By Michelle Nichols
UNITED NATIONS (Reuters) - The U.N. Security Council demanded on Thursday that Sudan and South Sudan stop border clashes which it said threatened to return the east African neighbors to a full-scale war.
A statement from the 15-nation body also insisted that Khartoum stop air strikes and Juba withdraw troops from a vital oil field.
Fighting along the ill-defined border between the former civil-war foes has led to a standoff over Sudan's Heglig oil field after it was seized on Tuesday by troops from South Sudan, which declared independence last year.
Distrust runs deeps between the neighbors, who are at loggerheads over the position of their border, how much the landlocked south should pay to transport its oil through Sudan, and the division of national debt, amongst other issues.
"The recent violence threatens to return both countries to full-scale war and the period of tragic loss of life and suffering, destroyed infrastructure, and economic devastation, which they have worked so hard and long to overcome," a statement from the Security Council said.
"The Security Council demands a complete, immediate, and unconditional: end to all fighting; withdrawal of (South Sudan's Army) from Heglig; end to (Sudanese Armed Forces) aerial bombardments; end to repeated incidents of cross-border violence between Sudan and South Sudan; and an end to support by both sides to proxies in the other country," it said.
The Council demanded that both countries redeploy their forces 6 miles outside a north/south borderline determined in 1956 and take immediate steps to establish a safe demilitarized border zone.
It termed the situation a "serious threat to international peace and security" and warned it would take further steps as necessary, but gave no details on what those might include.
South Sudan has accused Sudan of launching air strikes on some of its major oilfields.
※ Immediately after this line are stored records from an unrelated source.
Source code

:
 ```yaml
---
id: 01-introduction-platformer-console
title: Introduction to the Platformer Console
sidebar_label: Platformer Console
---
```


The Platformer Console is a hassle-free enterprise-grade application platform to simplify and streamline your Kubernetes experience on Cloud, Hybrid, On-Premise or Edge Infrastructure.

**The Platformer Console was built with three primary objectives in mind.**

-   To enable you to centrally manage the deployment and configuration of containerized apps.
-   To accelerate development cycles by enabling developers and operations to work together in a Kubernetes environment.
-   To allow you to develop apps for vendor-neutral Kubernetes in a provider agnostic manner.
Sudan has denied launching air strikes but said its ground forces had attacked southern artillery positions that had fired on the north.
Sudan's U.N. Ambassador Daffa-Alla Elhag Ali Osman said South Sudan must heed to the U.N. call.
"If they don't ... we will reserve our right to exercise the right of self-defense and we will chase them out," he told reporters. "Not only that we will hit deep inside the south."
Osman described claims of aerial bombardments of South Sudan by Sudan as "fiction."
South Sudan seceded from Sudan in July, six months after a referendum agreed under a 2005 peace deal that ended decades of civil war that killed more than 2 million people.